About this task | Set out exactly, line by line, the stretch of data below that begins at the line containing "### **Monitoring & Observability (Monthly)**" and ends at the line containing "- ✅ **Materialized", with both ends kept.

Source texts of formatted documents
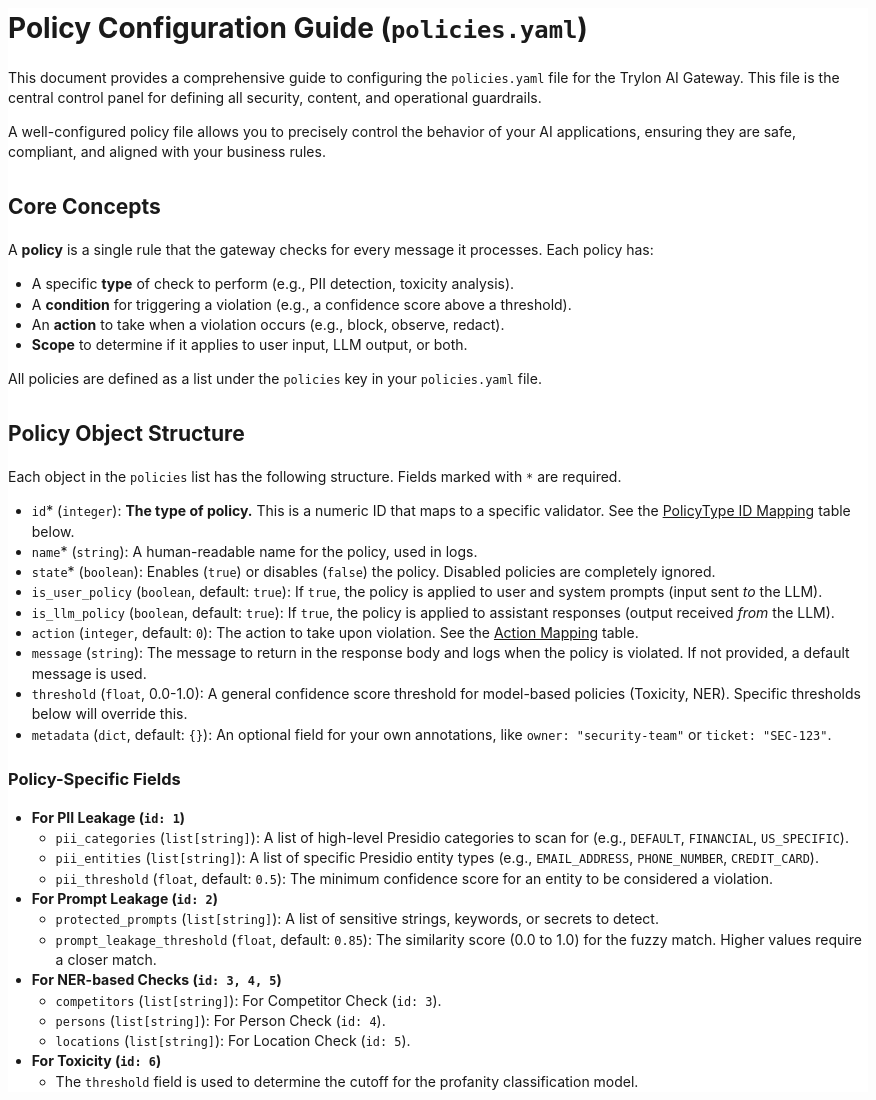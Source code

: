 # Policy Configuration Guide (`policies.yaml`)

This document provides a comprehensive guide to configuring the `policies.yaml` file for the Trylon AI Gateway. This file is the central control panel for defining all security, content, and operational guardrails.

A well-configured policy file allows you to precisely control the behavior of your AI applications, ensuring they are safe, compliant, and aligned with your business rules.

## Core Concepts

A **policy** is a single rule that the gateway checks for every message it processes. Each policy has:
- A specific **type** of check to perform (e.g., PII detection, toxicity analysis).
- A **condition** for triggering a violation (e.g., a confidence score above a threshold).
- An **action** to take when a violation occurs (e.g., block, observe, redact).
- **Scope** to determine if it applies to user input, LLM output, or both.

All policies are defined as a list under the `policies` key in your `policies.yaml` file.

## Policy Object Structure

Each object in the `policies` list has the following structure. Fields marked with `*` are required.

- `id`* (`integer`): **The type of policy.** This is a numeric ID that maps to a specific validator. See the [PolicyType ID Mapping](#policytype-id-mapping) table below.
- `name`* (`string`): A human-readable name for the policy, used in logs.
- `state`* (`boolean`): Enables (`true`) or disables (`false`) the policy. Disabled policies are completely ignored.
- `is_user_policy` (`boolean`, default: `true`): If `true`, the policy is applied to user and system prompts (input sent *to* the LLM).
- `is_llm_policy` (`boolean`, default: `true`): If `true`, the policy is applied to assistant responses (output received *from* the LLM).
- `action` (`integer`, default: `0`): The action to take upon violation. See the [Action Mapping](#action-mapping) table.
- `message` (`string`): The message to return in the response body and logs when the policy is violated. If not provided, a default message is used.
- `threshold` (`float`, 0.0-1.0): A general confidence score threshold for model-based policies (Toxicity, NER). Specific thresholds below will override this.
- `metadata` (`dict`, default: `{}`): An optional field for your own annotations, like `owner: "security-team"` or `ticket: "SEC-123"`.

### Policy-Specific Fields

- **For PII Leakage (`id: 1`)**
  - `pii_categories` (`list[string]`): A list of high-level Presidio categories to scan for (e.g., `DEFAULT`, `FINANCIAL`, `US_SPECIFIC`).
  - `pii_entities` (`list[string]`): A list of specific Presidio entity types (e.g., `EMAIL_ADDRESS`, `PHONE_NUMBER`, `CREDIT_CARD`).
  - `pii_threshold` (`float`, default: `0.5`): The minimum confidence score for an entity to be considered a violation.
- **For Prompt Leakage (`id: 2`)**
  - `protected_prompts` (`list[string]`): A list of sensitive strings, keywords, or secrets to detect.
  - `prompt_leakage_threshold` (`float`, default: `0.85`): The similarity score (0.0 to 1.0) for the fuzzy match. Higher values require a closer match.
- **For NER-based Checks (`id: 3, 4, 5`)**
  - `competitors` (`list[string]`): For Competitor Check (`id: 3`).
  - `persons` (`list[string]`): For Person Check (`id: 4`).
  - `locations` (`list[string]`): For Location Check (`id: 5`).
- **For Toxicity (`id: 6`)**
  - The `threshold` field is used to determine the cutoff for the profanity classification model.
==
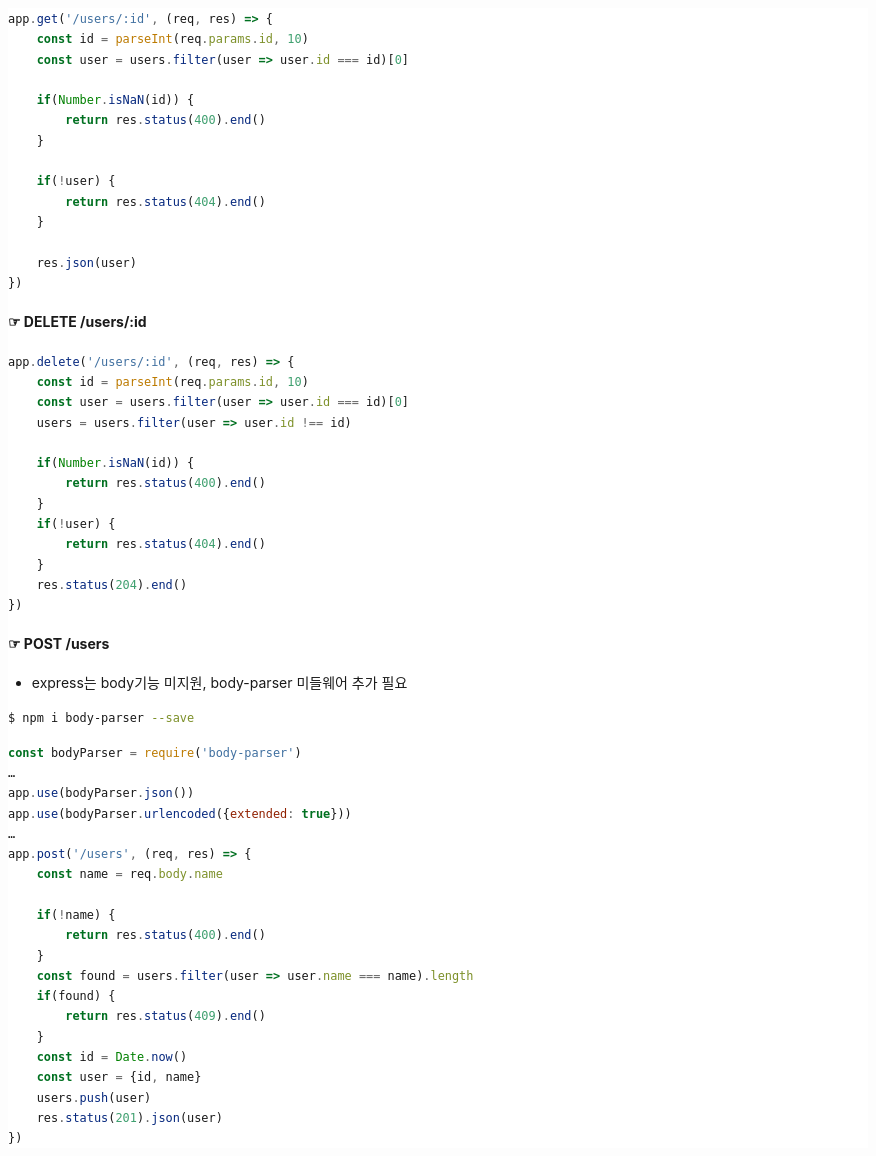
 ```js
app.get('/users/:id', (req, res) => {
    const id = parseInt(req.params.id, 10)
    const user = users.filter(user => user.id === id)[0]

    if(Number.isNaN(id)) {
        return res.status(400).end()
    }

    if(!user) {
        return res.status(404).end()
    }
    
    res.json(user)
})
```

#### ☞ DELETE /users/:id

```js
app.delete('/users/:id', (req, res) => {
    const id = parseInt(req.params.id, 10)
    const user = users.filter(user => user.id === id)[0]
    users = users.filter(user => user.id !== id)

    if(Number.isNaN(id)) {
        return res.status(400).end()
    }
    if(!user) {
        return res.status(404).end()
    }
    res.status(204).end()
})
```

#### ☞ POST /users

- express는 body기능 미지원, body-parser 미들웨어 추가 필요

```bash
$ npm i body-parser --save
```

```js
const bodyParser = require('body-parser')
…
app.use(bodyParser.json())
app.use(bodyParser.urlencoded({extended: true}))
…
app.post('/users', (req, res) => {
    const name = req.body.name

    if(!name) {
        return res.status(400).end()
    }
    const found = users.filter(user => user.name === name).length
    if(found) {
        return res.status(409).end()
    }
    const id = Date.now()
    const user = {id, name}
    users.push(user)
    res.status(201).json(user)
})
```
==
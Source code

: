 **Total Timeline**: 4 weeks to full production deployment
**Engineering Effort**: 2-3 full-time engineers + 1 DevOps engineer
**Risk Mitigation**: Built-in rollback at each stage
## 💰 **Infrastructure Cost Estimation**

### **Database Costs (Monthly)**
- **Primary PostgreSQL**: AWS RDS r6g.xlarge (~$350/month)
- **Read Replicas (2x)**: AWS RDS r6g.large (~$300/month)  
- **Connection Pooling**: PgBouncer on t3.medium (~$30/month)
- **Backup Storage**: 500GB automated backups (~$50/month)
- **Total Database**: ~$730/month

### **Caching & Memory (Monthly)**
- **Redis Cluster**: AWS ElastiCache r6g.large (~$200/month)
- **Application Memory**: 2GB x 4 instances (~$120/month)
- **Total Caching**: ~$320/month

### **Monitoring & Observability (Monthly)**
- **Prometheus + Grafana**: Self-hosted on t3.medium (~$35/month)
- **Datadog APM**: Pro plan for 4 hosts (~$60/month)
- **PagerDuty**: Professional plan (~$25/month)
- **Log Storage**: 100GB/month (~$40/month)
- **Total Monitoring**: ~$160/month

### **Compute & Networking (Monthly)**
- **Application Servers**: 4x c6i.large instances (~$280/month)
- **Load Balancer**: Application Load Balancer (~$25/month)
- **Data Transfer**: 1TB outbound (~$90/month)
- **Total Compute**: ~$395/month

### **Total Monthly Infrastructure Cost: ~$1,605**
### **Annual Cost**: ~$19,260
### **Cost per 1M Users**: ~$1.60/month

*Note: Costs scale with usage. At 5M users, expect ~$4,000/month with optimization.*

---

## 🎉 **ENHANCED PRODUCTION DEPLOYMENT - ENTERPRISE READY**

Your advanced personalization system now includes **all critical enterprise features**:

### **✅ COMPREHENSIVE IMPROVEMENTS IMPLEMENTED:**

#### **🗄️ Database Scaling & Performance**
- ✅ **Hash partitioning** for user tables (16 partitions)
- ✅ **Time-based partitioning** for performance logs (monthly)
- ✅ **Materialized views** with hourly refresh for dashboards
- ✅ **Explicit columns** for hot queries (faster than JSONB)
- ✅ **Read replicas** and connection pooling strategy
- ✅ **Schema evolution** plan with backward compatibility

Answer for this exercise |
### **Monitoring & Observability (Monthly)**
- **Prometheus + Grafana**: Self-hosted on t3.medium (~$35/month)
- **Datadog APM**: Pro plan for 4 hosts (~$60/month)
- **PagerDuty**: Professional plan (~$25/month)
- **Log Storage**: 100GB/month (~$40/month)
- **Total Monitoring**: ~$160/month

### **Compute & Networking (Monthly)**
- **Application Servers**: 4x c6i.large instances (~$280/month)
- **Load Balancer**: Application Load Balancer (~$25/month)
- **Data Transfer**: 1TB outbound (~$90/month)
- **Total Compute**: ~$395/month

### **Total Monthly Infrastructure Cost: ~$1,605**
### **Annual Cost**: ~$19,260
### **Cost per 1M Users**: ~$1.60/month

*Note: Costs scale with usage. At 5M users, expect ~$4,000/month with optimization.*

---

## 🎉 **ENHANCED PRODUCTION DEPLOYMENT - ENTERPRISE READY**

Your advanced personalization system now includes **all critical enterprise features**:

### **✅ COMPREHENSIVE IMPROVEMENTS IMPLEMENTED:**

#### **🗄️ Database Scaling & Performance**
- ✅ **Hash partitioning** for user tables (16 partitions)
- ✅ **Time-based partitioning** for performance logs (monthly)
- ✅ **Materialized views** with hourly refresh for dashboards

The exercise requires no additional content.